Keevil endorsed the agreement, describing it as “the merger of two respected, century-old firms into a world-class mining operation based in Canada.”

Read: Anglo cuts dividend in response to unit sales

Anglo and Teck also learned lessons from BHP Group’s unsuccessful $49 billion bid for Anglo last year. The South African government’s dissatisfaction over not being consulted contributed to BHP’s withdrawal from that arrangement.

To mitigate similar issues, Anglo and Teck kept key governmental stakeholders informed throughout their discussions, including Prime Ministers Mark Carney of Canada and Keir Starmer of the UK. The merged company will continue to have its primary stock listing in London, even if its headquarters are located elsewhere.
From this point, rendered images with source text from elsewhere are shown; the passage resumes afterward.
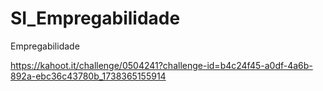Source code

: # SI_Empregabilidade
Empregabilidade

https://kahoot.it/challenge/0504241?challenge-id=b4c24f45-a0df-4a6b-892a-ebc36c43780b_1738365155914
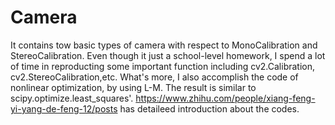 # Camera
It contains tow basic types of camera with respect to MonoCalibration and StereoCalibration. Even though it just a school-level homework, I spend a lot of time in reproducting some important function including cv2.Calibration, cv2.StereoCalibration,etc. What's more, I also accomplish the code of nonlinear optimization, by using L-M. The result is similar to scipy.optimize.least_squares'. https://www.zhihu.com/people/xiang-feng-yi-yang-de-feng-12/posts has detaileed introduction about the codes.

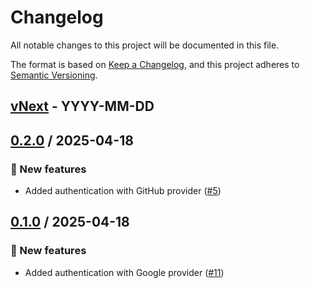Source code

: # Changelog

All notable changes to this project will be documented in this file.

The format is based on [Keep a Changelog](https://keepachangelog.com/en/1.0.0/),
and this project adheres to [Semantic Versioning](https://semver.org/spec/v2.0.0.html).


## [vNext] - YYYY-MM-DD

## [0.2.0] / 2025-04-18
###  🚀 New features
- Added authentication with GitHub provider ([#5](https://github.com/osscameroon/socialite.net/issues/5))

## [0.1.0] / 2025-04-18
###  🚀 New features
- Added authentication with Google provider ([#11](https://github.com/osscameroon/socialite.net/issues/11))

[vNext]: https://github.com/osscameroon/socialite.net/compare/0.2.0...HEAD
[0.2.0]: https://github.com/osscameroon/socialite.net/compare/0.1.0...0.2.0
[0.1.0]: https://github.com/osscameroon/socialite.net/tree/0.1.0

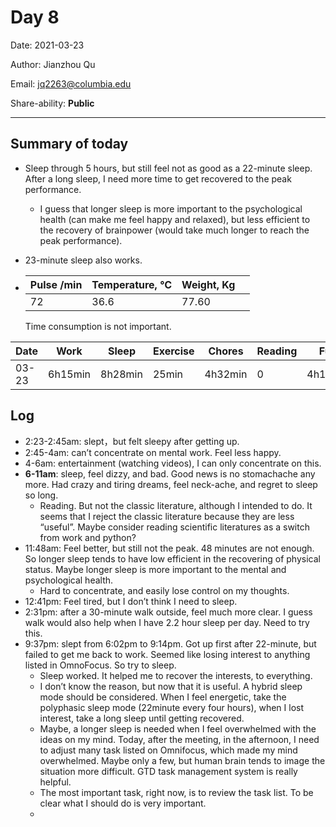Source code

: # Day 8

Date: 2021-03-23

Author: Jianzhou Qu

Email: <jq2263@columbia.edu>

Share-ability: **Public**

---



## Summary of today

- Sleep through 5 hours, but still feel not as good as a 22-minute sleep. After a long sleep, I need more time to get recovered to the peak performance.

    - I guess that longer sleep is more important to the psychological health (can make me feel happy and relaxed), but less efficient to the recovery of brainpower (would take much longer to reach the peak performance).

- 23-minute sleep also works.

- | Pulse /min | Temperature, ℃ | Weight, Kg |      |
    | ---------- | -------------- | ---------- | ---- |
    | 72         | 36.6           | 77.60      |      |

    Time consumption is not important.

| Date  | Work    | Sleep   | Exercise | Chores  | Reading | Fun     |
| ----- | ------- | ------- | -------- | ------- | ------- | ------- |
| 03-23 | 6h15min | 8h28min | 25min    | 4h32min | 0       | 4h17min |

## Log

- 2:23-2:45am: slept，but felt sleepy after getting up.
- 2:45-4am: can’t concentrate on mental work. Feel less happy.
- 4-6am: entertainment (watching videos), I can only concentrate on this.
- **6-11am**: sleep, feel dizzy, and bad. Good news is no stomachache any more. Had crazy and tiring dreams, feel neck-ache, and regret to sleep so long.
    - Reading. But not the classic literature, although I intended to do. It seems that I reject the classic literature because they are less “useful”. Maybe consider reading scientific literatures as a switch from work and python?
- 11:48am: Feel better, but still not the peak. 48 minutes are not enough. So longer sleep tends to have low efficient in the recovering of physical status. Maybe longer sleep is more important to the mental and psychological health.
    - Hard to concentrate, and easily lose control on my thoughts.
- 12:41pm: Feel tired, but I don’t think I need to sleep. 
- 2:31pm: after a 30-minute walk outside, feel much more clear. I guess walk would also help when I have 2.2 hour sleep per day. Need to try this.
- 9:37pm: slept from 6:02pm to 9:14pm. Got up first after 22-minute, but failed to get me back to work. Seemed like losing interest to anything listed in OmnoFocus. So try to sleep. 
    - Sleep worked. It helped me to recover the interests, to everything. 
    - I don’t know the reason, but now that it is useful. A hybrid sleep mode should be considered. When I feel energetic, take the polyphasic sleep mode (22minute every four hours), when I lost interest, take a long sleep until getting recovered.
    - Maybe, a longer sleep is needed when I feel overwhelmed with the ideas on my mind. Today, after the meeting, in the afternoon, I need to adjust many task listed on Omnifocus, which made my mind overwhelmed. Maybe only a few, but human brain tends to image the situation more difficult. GTD task management system is really helpful. 
    - The most important task, right now, is to review the task list. To be clear what I should do is very important.
    - 









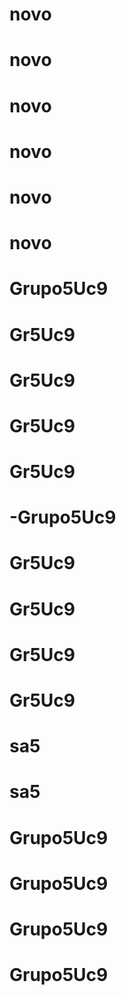 # novo
# novo
# novo
# novo
# novo
# novo
# Grupo5Uc9
# Gr5Uc9
# Gr5Uc9
# Gr5Uc9
# Gr5Uc9
# -Grupo5Uc9
# Gr5Uc9
# Gr5Uc9
# Gr5Uc9
# Gr5Uc9
# sa5
# sa5
# Grupo5Uc9
# Grupo5Uc9
# Grupo5Uc9
# Grupo5Uc9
“The industrial rationale has been evident from the beginning,” stated George Cheveley, a portfolio manager at Ninety One UK, which holds shares in both companies. “The more intricate aspect of this deal has been coordinating a seamless integration of both management teams and the companies themselves.”

Challenges may still be on the horizon. Shareholder approval is necessary for the merger, and many analysts predict that other companies may enter the bidding for Teck, Anglo, or both.

“Anglo and Teck have made the initial move,” claimed Tony White, a partner at MKP Advisors, a merger arbitrage expert. “Yet, the competition for control over these copper assets may not be settled just yet.”